TL likiditenin son bir yılda atılan adımlarla neredeyse yok olma noktasına geldiği Londra swap piyasasında gecelik TL faizi sert dalgalandı. Piyasalarda kamunun 2019’dan beri 110 milyar dolara ulaştığı varsayım edilen döviz satışlarının yeni kaynak olmaksızın sürdürülebilirliğine ait telaşlar ile negatif ayrışıyor.

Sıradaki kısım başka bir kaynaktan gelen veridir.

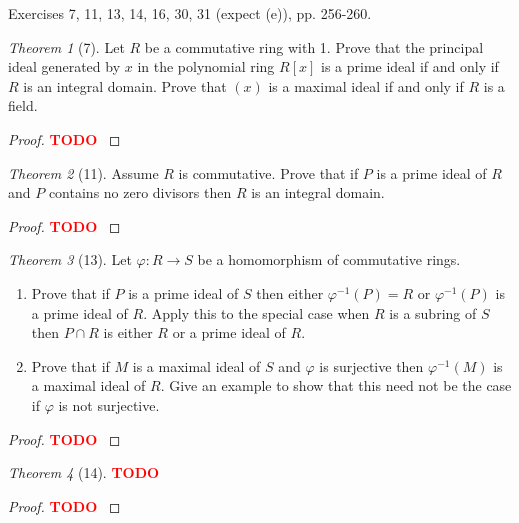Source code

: \documentclass[12pt]{article}
\theoremstyle{remark}
\theoremstyle{named}
\newtheorem*{theorem}{Theorem}
\newcommand{\todo}{\textcolor{red}{\textbf{TODO} }}
\begin{document}
Exercises 7, 11, 13, 14, 16, 30, 31 (expect (e)), pp. 256-260.

\begin{theorem}[7]
    Let \(R\) be a commutative ring with 1. Prove that the principal ideal generated by \(x\) in the polynomial ring \(R[x]\) is a prime ideal if and only if \(R\) is an integral domain. Prove that \((x)\) is a maximal ideal if and only if \(R\) is a field.
\end{theorem}

\begin{proof}
    \todo
\end{proof}

\begin{theorem}[11]
    Assume \(R\) is commutative. Prove that if \(P\) is a prime ideal of \(R\) and \(P\) contains no zero divisors then \(R\) is an integral domain.
\end{theorem}

\begin{proof}
    \todo
\end{proof}

\begin{theorem}[13]
    Let \(\varphi : R \to S\) be a homomorphism of commutative rings. 
    \begin{enumerate}
        \item Prove that if \(P\) is a prime ideal of \(S\) then either \(\varphi^{-1}(P) = R\) or \(\varphi^{-1}(P)\) is a prime ideal of \(R\). Apply this to the special case when \(R\) is a subring of \(S\) then \(P \cap R\) is either \(R\) or a prime ideal of \(R\).
        \item Prove that if \(M\) is a maximal ideal of \(S\) and \(\varphi\) is surjective then \(\varphi^{-1}(M)\) is a maximal ideal of \(R\). Give an example to show that this need not be the case if \(\varphi\) is not surjective.
    \end{enumerate}
\end{theorem}

\begin{proof}
    \todo
\end{proof}

\begin{theorem}[14]
    \todo
\end{theorem}

\begin{proof}
    \todo
\end{proof}
\end{document}
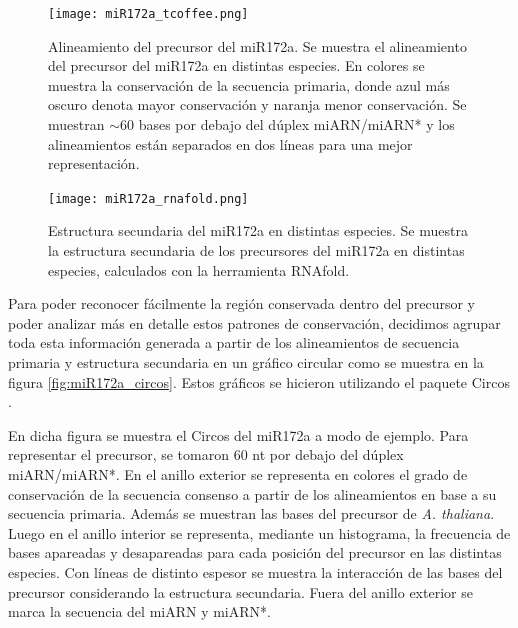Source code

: \begin{landscape}
    \begin{figure}[htbp!] 
        \centering    
        \texttt{[image: miR172a\_tcoffee.png]}
        \caption[Alineamiento del precursor del miR172a.]{Alineamiento del precursor del miR172a. 
        Se muestra el alineamiento del precursor del miR172a en distintas especies. 
        En colores se muestra la conservación de la secuencia primaria, donde azul más oscuro denota mayor conservación y naranja menor conservación.
        Se muestran $\sim$60 bases por debajo del dúplex miARN/miARN* y los alineamientos están separados en dos líneas para una mejor representación.}
         \label{fig:miR172a_tcoffee}
    \end{figure}
\end{landscape}


\begin{landscape}
    \begin{figure}[htbp!] 
        \centering    
        \texttt{[image: miR172a\_rnafold.png]}
        \caption[Estructura secundaria del miR172a en distintas especies]{
        Estructura secundaria del miR172a en distintas especies.
        Se muestra la estructura secundaria de los precursores del miR172a en distintas especies, calculados con la herramienta RNAfold.
        }
        \label{fig:miR172a_rnafold}
    \end{figure}
\end{landscape}

Para poder reconocer fácilmente la región conservada dentro del precursor y poder analizar más en detalle estos patrones de conservación, decidimos agrupar toda esta información
 generada a partir de los alineamientos de secuencia primaria y estructura secundaria en un gráfico circular como se muestra en la figura \ref{fig:miR172a_circos}.
Estos gráficos se hicieron utilizando el paquete Circos \citep{pmid19541911}.
 
En dicha figura se muestra el Circos del miR172a a modo de ejemplo.
Para representar el precursor, se tomaron 60 nt por debajo del dúplex miARN/miARN*.
En el anillo exterior se representa en colores el grado de conservación de la secuencia consenso a partir de los alineamientos en base a su secuencia primaria.
Además se muestran las bases del precursor de \textit {A. thaliana}.
Luego en el anillo interior se representa, mediante un histograma, la frecuencia de bases apareadas y desapareadas para cada posición del precursor en las distintas especies.
Con líneas de distinto espesor se muestra la interacción de las bases del precursor considerando la estructura secundaria. 
Fuera del anillo exterior se marca la secuencia del miARN y miARN*.

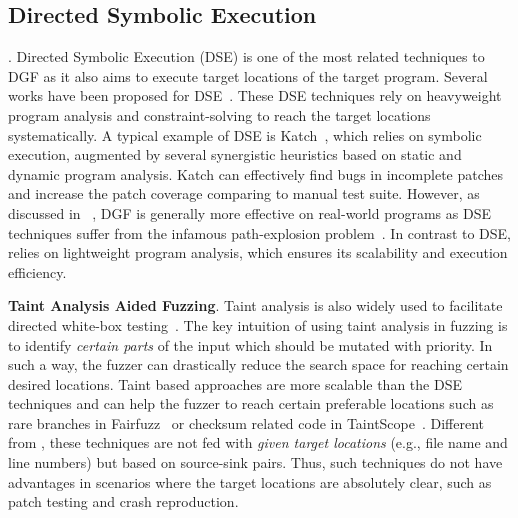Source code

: \subsection{Directed Symbolic Execution}.
Directed Symbolic Execution (DSE) is one of the most related techniques to DGF as it also aims to execute target locations of the target program.
Several works have been proposed for DSE~\cite{dart, Ma:2011:DSE:2041552.2041563, Haller:2013:DOG, Jin:2012, Marinescu:2013:katch}.
These DSE techniques rely on heavyweight program analysis and  constraint-solving to reach the target locations systematically.
A typical example of DSE is Katch~\cite{Marinescu:2013:katch}, which relies on symbolic execution, augmented by several synergistic heuristics based on static and dynamic program analysis.
Katch can effectively find bugs in incomplete patches and increase the patch coverage comparing to manual test suite.
However, as discussed in ~\cite{Bohme:2017:DGF}, DGF is generally more effective on real-world programs as DSE techniques suffer from the infamous path-explosion problem~\cite{Stephens2016Driller}.
In contrast to DSE, \dFOT relies on  lightweight program analysis, which ensures its scalability and execution efficiency.

\noindent\textbf{Taint Analysis Aided Fuzzing}.
Taint analysis is also widely used to facilitate directed white-box testing~\cite{Ganesh:2009:TDW, rawat:2017, wangwgz:2010, Angora,FairFuzz}.
The key intuition of using taint analysis in fuzzing is to identify \emph{certain parts} of the input which should be mutated with priority.
In such a way, the fuzzer can drastically reduce the search space for reaching certain desired locations.
Taint based approaches are more scalable than the DSE techniques and can help the fuzzer to reach certain preferable locations such as rare branches in Fairfuzz~\cite{FairFuzz} or checksum related code in TaintScope~\cite{wangwgz:2010}.
Different from \dFOT, these techniques are not fed with \emph{given target locations} (e.g., file name and line numbers) but based on source-sink pairs.
Thus, such techniques do not have advantages in scenarios where the target locations are absolutely clear, such as patch testing and crash reproduction. 


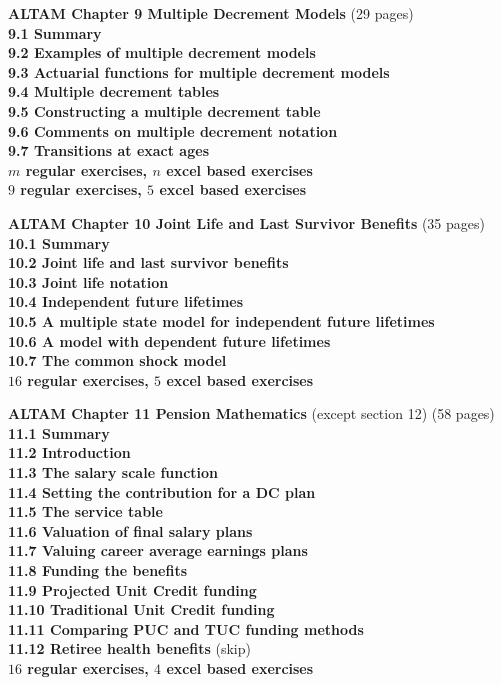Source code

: \documentclass[hidelinks, 12pt]{article}
\theoremstyle{mydefstyle}
\theoremstyle{mythmstyle}
\begin{document}
\textbf{ALTAM Chapter 9 Multiple Decrement Models} (29 pages) \\
\textbf{9.1 Summary} \\
\textbf{9.2 Examples of multiple decrement models} \\
\textbf{9.3 Actuarial functions for multiple decrement models} \\
\textbf{9.4 Multiple decrement tables} \\
\textbf{9.5 Constructing a multiple decrement table} \\
\textbf{9.6 Comments on multiple decrement notation} \\
\textbf{9.7 Transitions at exact ages} \\
\textbf{$m$ regular exercises, $n$ excel based exercises} \\
\textbf{$9$ regular exercises, $5$ excel based exercises}

\textbf{ALTAM Chapter 10 Joint Life and Last Survivor Benefits} (35 pages) \\
\textbf{10.1 Summary} \\
\textbf{10.2 Joint life and last survivor benefits} \\
\textbf{10.3 Joint life notation} \\
\textbf{10.4 Independent future lifetimes} \\
\textbf{10.5 A multiple state model for independent future lifetimes} \\
\textbf{10.6 A model with dependent future lifetimes} \\
\textbf{10.7 The common shock model} \\
\textbf{$16$ regular exercises, $5$ excel based exercises}

\textbf{ALTAM Chapter 11 Pension Mathematics} (except section 12) (58 pages) \\
\textbf{11.1 Summary} \\
\textbf{11.2 Introduction} \\
\textbf{11.3 The salary scale function} \\
\textbf{11.4 Setting the contribution for a DC plan} \\
\textbf{11.5 The service table} \\
\textbf{11.6 Valuation of final salary plans} \\
\textbf{11.7 Valuing career average earnings plans} \\
\textbf{11.8 Funding the benefits} \\
\textbf{11.9 Projected Unit Credit funding} \\
\textbf{11.10 Traditional Unit Credit funding} \\
\textbf{11.11 Comparing PUC and TUC funding methods} \\
\textbf{11.12 Retiree health benefits} (skip) \\
\textbf{$16$ regular exercises, $4$ excel based exercises}
\end{document}

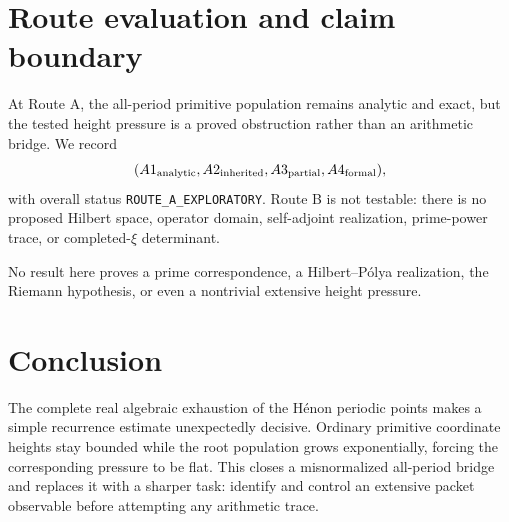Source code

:\documentclass[11pt]{article}
\theoremstyle{remark}
\begin{document}
\section{Route evaluation and claim boundary}
At Route A, the all-period primitive population remains analytic and exact,
but the tested height pressure is a proved obstruction rather than an
arithmetic bridge.  We record
\[
(A1_{\rm analytic},A2_{\rm inherited},A3_{\rm partial},A4_{\rm formal}),
\]
with overall status \texttt{ROUTE\_A\_EXPLORATORY}.  Route B is not testable:
there is no proposed Hilbert space, operator domain, self-adjoint realization,
prime-power trace, or completed-$\xi$ determinant.

No result here proves a prime correspondence, a Hilbert--P\'olya realization,
the Riemann hypothesis, or even a nontrivial extensive height pressure.

\section{Conclusion}
The complete real algebraic exhaustion of the H\'enon periodic points makes a
simple recurrence estimate unexpectedly decisive.  Ordinary primitive
coordinate heights stay bounded while the root population grows
exponentially, forcing the corresponding pressure to be flat.  This closes a
misnormalized all-period bridge and replaces it with a sharper task: identify
and control an extensive packet observable before attempting any arithmetic
trace.

\renewcommand{\bibfont}{\small}


\end{document}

TCMB’nin siyaset faizinin enflasyonun 4 puan altında kalması ile lokal yatırımcılarının TL mevduat getirisi elde edememesi nedeniyle dövize, altına ve son devirde bu araçları barındıran yatırım fonlarına yönelme eğilimi dikkat çekiyor.

Yurt içi yerleşiklerin yabancı para mevduatları 204 milyar dolarla tarihi dorukta bulunuyor. Öte yandan TL gerçek faizinin Türkiye için kâfi bulmayan yabancı yatırımcıların sabit getirili piyasalardan yılbaşından beri çıkışı ve inanç eksikliği kaynaklı pay senetlerinden çıkış da 11 milyar doları aştı.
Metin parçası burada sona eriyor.